The 73-year-old, who now lives in Billericay, also grew up on the housing development until she married in 1966.
“I remember getting lost even though I’d been there all my life,” she said. “We moved there soon after I was born in 1942 but I didn’t realise how quiet it used to be before thousands of people came. In the 1920s it was a quiet little village.”
The writer lived in a three bedroom house on Broad Street with her four sisters, her parents, her grandmother and her aunty.
The house’s previous tenants had been bombed during the Second World War and seven of them died in an Anderson shelter in the back garden. Sylvia said she remembers bits of the shelter still being there while she was growing up.
Speaking about the origins of the estate she explained 27,000 homes were built after laws came in to rehouse people in 1918.

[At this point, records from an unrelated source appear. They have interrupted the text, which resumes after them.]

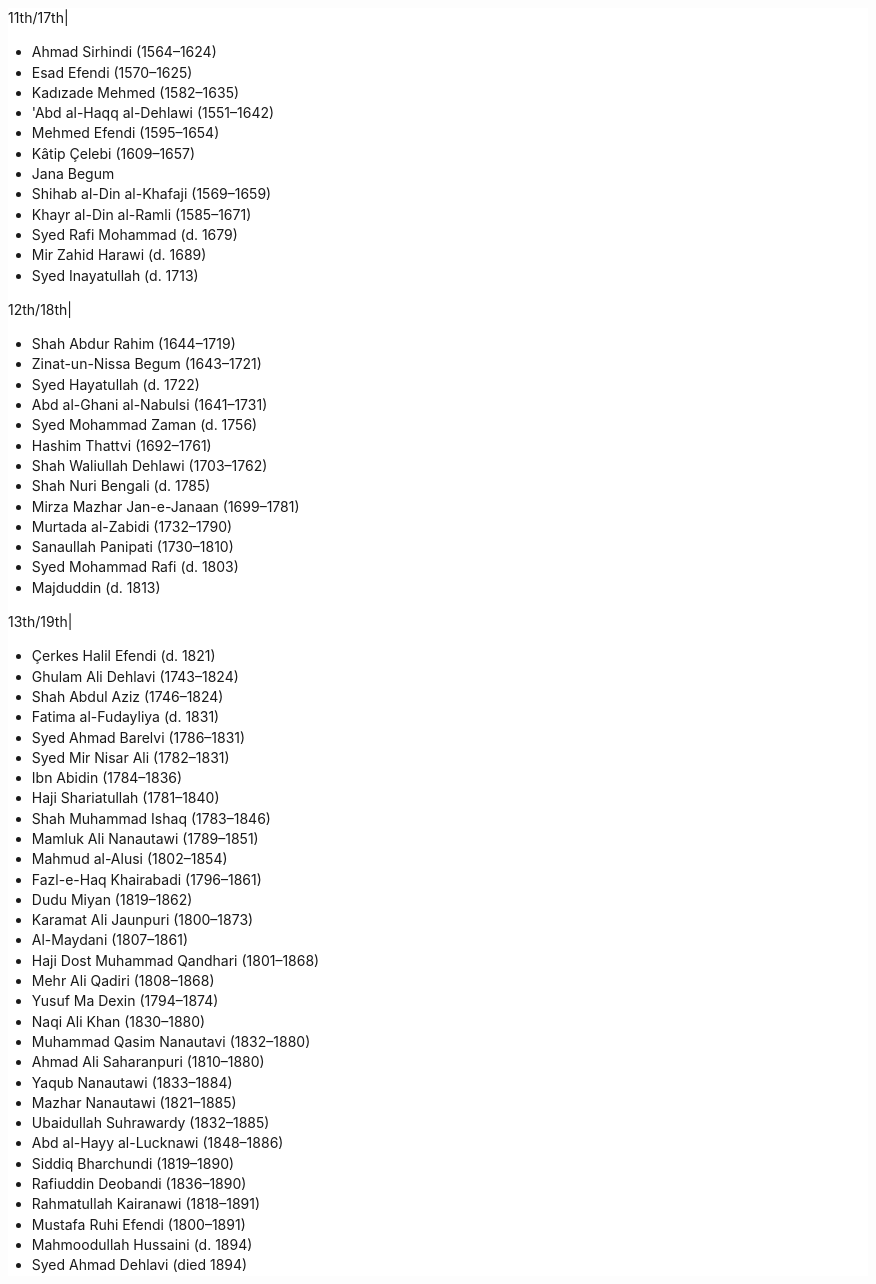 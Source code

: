   
11th/17th| 

  * Ahmad Sirhindi (1564–1624)
  * Esad Efendi (1570–1625)
  * Kadızade Mehmed (1582–1635)
  * 'Abd al-Haqq al-Dehlawi (1551–1642)
  * Mehmed Efendi (1595–1654)
  * Kâtip Çelebi (1609–1657)
  * Jana Begum
  * Shihab al-Din al-Khafaji (1569–1659)
  * Khayr al-Din al-Ramli (1585–1671)
  * Syed Rafi Mohammad (d. 1679)
  * Mir Zahid Harawi (d. 1689)
  * Syed Inayatullah (d. 1713)

  
12th/18th| 

  * Shah Abdur Rahim (1644–1719)
  * Zinat-un-Nissa Begum (1643–1721)
  * Syed Hayatullah (d. 1722)
  * Abd al-Ghani al-Nabulsi (1641–1731)
  * Syed Mohammad Zaman (d. 1756)
  * Hashim Thattvi (1692–1761)
  * Shah Waliullah Dehlawi (1703–1762)
  * Shah Nuri Bengali (d. 1785)
  * Mirza Mazhar Jan-e-Janaan (1699–1781)
  * Murtada al-Zabidi (1732–1790)
  * Sanaullah Panipati (1730–1810)
  * Syed Mohammad Rafi (d. 1803)
  * Majduddin (d. 1813)

  
13th/19th| 

  * Çerkes Halil Efendi (d. 1821)
  * Ghulam Ali Dehlavi (1743–1824)
  * Shah Abdul Aziz (1746–1824)
  * Fatima al-Fudayliya (d. 1831)
  * Syed Ahmad Barelvi (1786–1831)
  * Syed Mir Nisar Ali (1782–1831)
  * Ibn Abidin (1784–1836)
  * Haji Shariatullah (1781–1840)
  * Shah Muhammad Ishaq (1783–1846)
  * Mamluk Ali Nanautawi (1789–1851)
  * Mahmud al-Alusi (1802–1854)
  * Fazl-e-Haq Khairabadi (1796–1861)
  * Dudu Miyan (1819–1862)
  * Karamat Ali Jaunpuri (1800–1873)
  * Al-Maydani (1807–1861)
  * Haji Dost Muhammad Qandhari (1801–1868)
  * Mehr Ali Qadiri (1808–1868)
  * Yusuf Ma Dexin (1794–1874)
  * Naqi Ali Khan (1830–1880)
  * Muhammad Qasim Nanautavi (1832–1880)
  * Ahmad Ali Saharanpuri (1810–1880)
  * Yaqub Nanautawi (1833–1884)
  * Mazhar Nanautawi (1821–1885)
  * Ubaidullah Suhrawardy (1832–1885)
  * Abd al-Hayy al-Lucknawi (1848–1886)
  * Siddiq Bharchundi (1819–1890)
  * Rafiuddin Deobandi (1836–1890)
  * Rahmatullah Kairanawi (1818–1891)
  * Mustafa Ruhi Efendi (1800–1891)
  * Mahmoodullah Hussaini (d. 1894)
  * Syed Ahmad Dehlavi (died 1894)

“When soldiers came back from the First World War they were homeless and without limbs,” she added. “[The estate] was also for people living in the east end because that area was so awful back then. People lived in slums like the kind you see in other countries today, so this great big estate started being built.”

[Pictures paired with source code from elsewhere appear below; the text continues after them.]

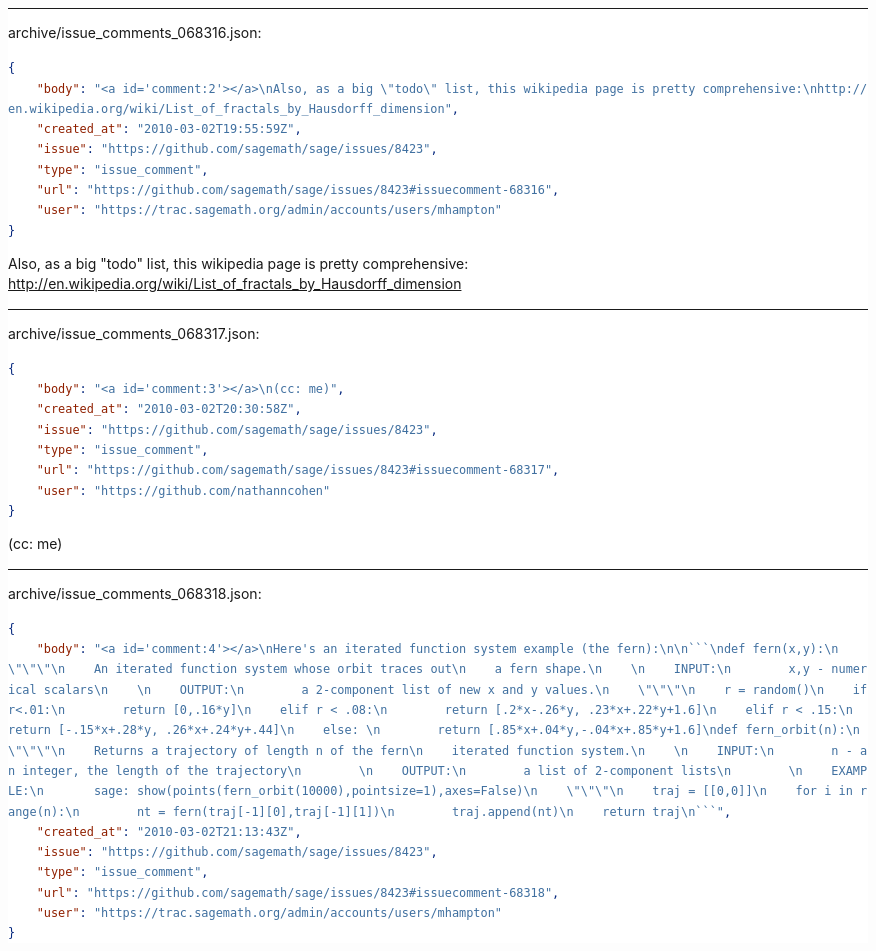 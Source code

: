 

---

archive/issue_comments_068316.json:
```json
{
    "body": "<a id='comment:2'></a>\nAlso, as a big \"todo\" list, this wikipedia page is pretty comprehensive:\nhttp://en.wikipedia.org/wiki/List_of_fractals_by_Hausdorff_dimension",
    "created_at": "2010-03-02T19:55:59Z",
    "issue": "https://github.com/sagemath/sage/issues/8423",
    "type": "issue_comment",
    "url": "https://github.com/sagemath/sage/issues/8423#issuecomment-68316",
    "user": "https://trac.sagemath.org/admin/accounts/users/mhampton"
}
```

<a id='comment:2'></a>
Also, as a big "todo" list, this wikipedia page is pretty comprehensive:
http://en.wikipedia.org/wiki/List_of_fractals_by_Hausdorff_dimension



---

archive/issue_comments_068317.json:
```json
{
    "body": "<a id='comment:3'></a>\n(cc: me)",
    "created_at": "2010-03-02T20:30:58Z",
    "issue": "https://github.com/sagemath/sage/issues/8423",
    "type": "issue_comment",
    "url": "https://github.com/sagemath/sage/issues/8423#issuecomment-68317",
    "user": "https://github.com/nathanncohen"
}
```

<a id='comment:3'></a>
(cc: me)



---

archive/issue_comments_068318.json:
```json
{
    "body": "<a id='comment:4'></a>\nHere's an iterated function system example (the fern):\n\n```\ndef fern(x,y):\n    \"\"\"\n    An iterated function system whose orbit traces out\n    a fern shape.\n    \n    INPUT:\n        x,y - numerical scalars\n    \n    OUTPUT:\n        a 2-component list of new x and y values.\n    \"\"\"\n    r = random()\n    if r<.01:\n        return [0,.16*y]\n    elif r < .08:\n        return [.2*x-.26*y, .23*x+.22*y+1.6]\n    elif r < .15:\n        return [-.15*x+.28*y, .26*x+.24*y+.44]\n    else: \n        return [.85*x+.04*y,-.04*x+.85*y+1.6]\ndef fern_orbit(n):\n    \"\"\"\n    Returns a trajectory of length n of the fern\n    iterated function system.\n    \n    INPUT:\n        n - an integer, the length of the trajectory\n        \n    OUTPUT:\n        a list of 2-component lists\n        \n    EXAMPLE:\n       sage: show(points(fern_orbit(10000),pointsize=1),axes=False)\n    \"\"\"\n    traj = [[0,0]]\n    for i in range(n):\n        nt = fern(traj[-1][0],traj[-1][1])\n        traj.append(nt)\n    return traj\n```",
    "created_at": "2010-03-02T21:13:43Z",
    "issue": "https://github.com/sagemath/sage/issues/8423",
    "type": "issue_comment",
    "url": "https://github.com/sagemath/sage/issues/8423#issuecomment-68318",
    "user": "https://trac.sagemath.org/admin/accounts/users/mhampton"
}
```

She said beforehand the land had been filled with fields of rhubarb, as well as an old village and a church.
After each house was built builders would erect a red flag outside to show it was finished. It took from 1920 to 1935 to complete.
“People hated it at first because it was so quiet, there were no cars or machines there in the beginning, everything was pulled by horses. It’s hard to believe now,” she explained.
And according to Sylvia, all sorts of interesting finds were discovered during the dig. In 1922 a 4,000 year old figure, now known as the “Dagenham Idol” was unearthed. It now lies in the Valence House museum on Beacontree Avenue.
In 1932 a movement of Irish people came to work at the Fords factory on Chequers Lane and building continued in order to provide housing for them. And as the number of houses increased the council was tasked with naming all of the new streets.
“Most of them are named after vicars and in later years they were named after famous people from around the borough and soldiers who had returned from Afghanistan,” Sylvia said.
She explained it is important to make a film to celebrate the estate’s centenary “because it’s history. It’s a story of change.”
John Farrah, the filmmaker who also lives in Billericay, has filmed the first part already which features Sylvia talking about the beginning of the estate.
“You should always have an interest in where you come from,” she added. “And 100 years should absolutely be marked. It will probably be released in time for 2020, which is 100 years after it was built – but we have to start early.”